▶ Work to complete
Give the data below again exactly as it stands. Omit the pictures.

■ ■ ■ ■ ■ ■ ■

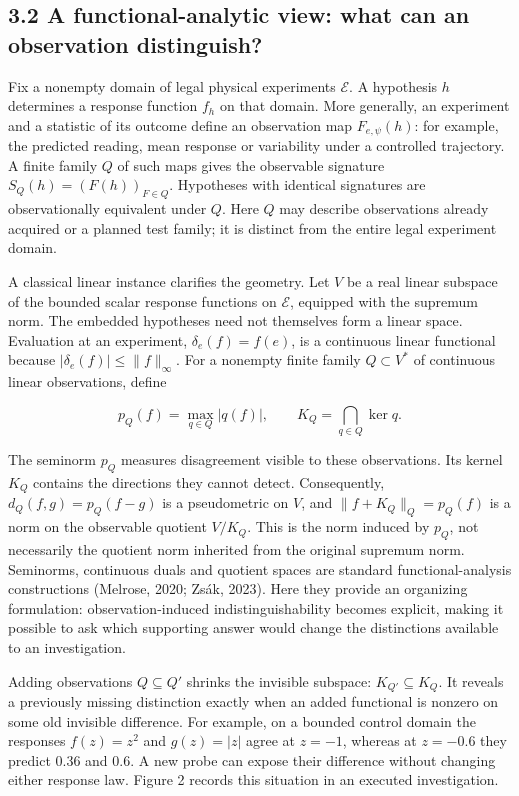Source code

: \documentclass[twoside,11pt]{article}
\begin{document}
\subsection*{3.2 A functional-analytic view: what can an observation distinguish?}

Fix a nonempty domain of legal physical experiments \(\mathcal E\). A hypothesis \(h\) determines a response function \(f_h\) on that domain. More generally, an experiment and a statistic of its outcome define an observation map \(F_{e,\psi}(h)\): for example, the predicted reading, mean response or variability under a controlled trajectory. A finite family \(Q\) of such maps gives the observable signature \(S_Q(h)=(F(h))_{F\in Q}\). Hypotheses with identical signatures are observationally equivalent under \(Q\). Here \(Q\) may describe observations already acquired or a planned test family; it is distinct from the entire legal experiment domain.


A classical linear instance clarifies the geometry. Let \(V\) be a real linear subspace of the bounded scalar response functions on \(\mathcal E\), equipped with the supremum norm. The embedded hypotheses need not themselves form a linear space. Evaluation at an experiment, \(\delta_e(f)=f(e)\), is a continuous linear functional because \(|\delta_e(f)|\leq\|f\|_\infty\). For a nonempty finite family \(Q\subset V^*\) of continuous linear observations, define


\[
p_Q(f)=\max_{q\in Q}|q(f)|,\qquad
K_Q=\bigcap_{q\in Q}\ker q.
\]


The seminorm \(p_Q\) measures disagreement visible to these observations. Its kernel \(K_Q\) contains the directions they cannot detect. Consequently, \(d_Q(f,g)=p_Q(f-g)\) is a pseudometric on \(V\), and \(\|f+K_Q\|_Q=p_Q(f)\) is a norm on the observable quotient \(V/K_Q\). This is the norm induced by \(p_Q\), not necessarily the quotient norm inherited from the original supremum norm. Seminorms, continuous duals and quotient spaces are standard functional-analysis constructions (Melrose, 2020; Zsák, 2023). Here they provide an organizing formulation: observation-induced indistinguishability becomes explicit, making it possible to ask which supporting answer would change the distinctions available to an investigation.


Adding observations \(Q\subseteq Q'\) shrinks the invisible subspace: \(K_{Q'}\subseteq K_Q\). It reveals a previously missing distinction exactly when an added functional is nonzero on some old invisible difference. For example, on a bounded control domain the responses \(f(z)=z^2\) and \(g(z)=|z|\) agree at \(z=-1\), whereas at \(z=-0.6\) they predict \(0.36\) and \(0.6\). A new probe can expose their difference without changing either response law. Figure 2 records this situation in an executed investigation.
\end{document}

■ ■ ■ ■ ■ ■ ■

▶ Exercise response
Source code

: \documentclass[twoside,11pt]{article}
\begin{document}
\subsection*{3.2 A functional-analytic view: what can an observation distinguish?}

Fix a nonempty domain of legal physical experiments \(\mathcal E\). A hypothesis \(h\) determines a response function \(f_h\) on that domain. More generally, an experiment and a statistic of its outcome define an observation map \(F_{e,\psi}(h)\): for example, the predicted reading, mean response or variability under a controlled trajectory. A finite family \(Q\) of such maps gives the observable signature \(S_Q(h)=(F(h))_{F\in Q}\). Hypotheses with identical signatures are observationally equivalent under \(Q\). Here \(Q\) may describe observations already acquired or a planned test family; it is distinct from the entire legal experiment domain.


A classical linear instance clarifies the geometry. Let \(V\) be a real linear subspace of the bounded scalar response functions on \(\mathcal E\), equipped with the supremum norm. The embedded hypotheses need not themselves form a linear space. Evaluation at an experiment, \(\delta_e(f)=f(e)\), is a continuous linear functional because \(|\delta_e(f)|\leq\|f\|_\infty\). For a nonempty finite family \(Q\subset V^*\) of continuous linear observations, define


\[
p_Q(f)=\max_{q\in Q}|q(f)|,\qquad
K_Q=\bigcap_{q\in Q}\ker q.
\]


The seminorm \(p_Q\) measures disagreement visible to these observations. Its kernel \(K_Q\) contains the directions they cannot detect. Consequently, \(d_Q(f,g)=p_Q(f-g)\) is a pseudometric on \(V\), and \(\|f+K_Q\|_Q=p_Q(f)\) is a norm on the observable quotient \(V/K_Q\). This is the norm induced by \(p_Q\), not necessarily the quotient norm inherited from the original supremum norm. Seminorms, continuous duals and quotient spaces are standard functional-analysis constructions (Melrose, 2020; Zsák, 2023). Here they provide an organizing formulation: observation-induced indistinguishability becomes explicit, making it possible to ask which supporting answer would change the distinctions available to an investigation.


Adding observations \(Q\subseteq Q'\) shrinks the invisible subspace: \(K_{Q'}\subseteq K_Q\). It reveals a previously missing distinction exactly when an added functional is nonzero on some old invisible difference. For example, on a bounded control domain the responses \(f(z)=z^2\) and \(g(z)=|z|\) agree at \(z=-1\), whereas at \(z=-0.6\) they predict \(0.36\) and \(0.6\). A new probe can expose their difference without changing either response law. Figure 2 records this situation in an executed investigation.
\end{document}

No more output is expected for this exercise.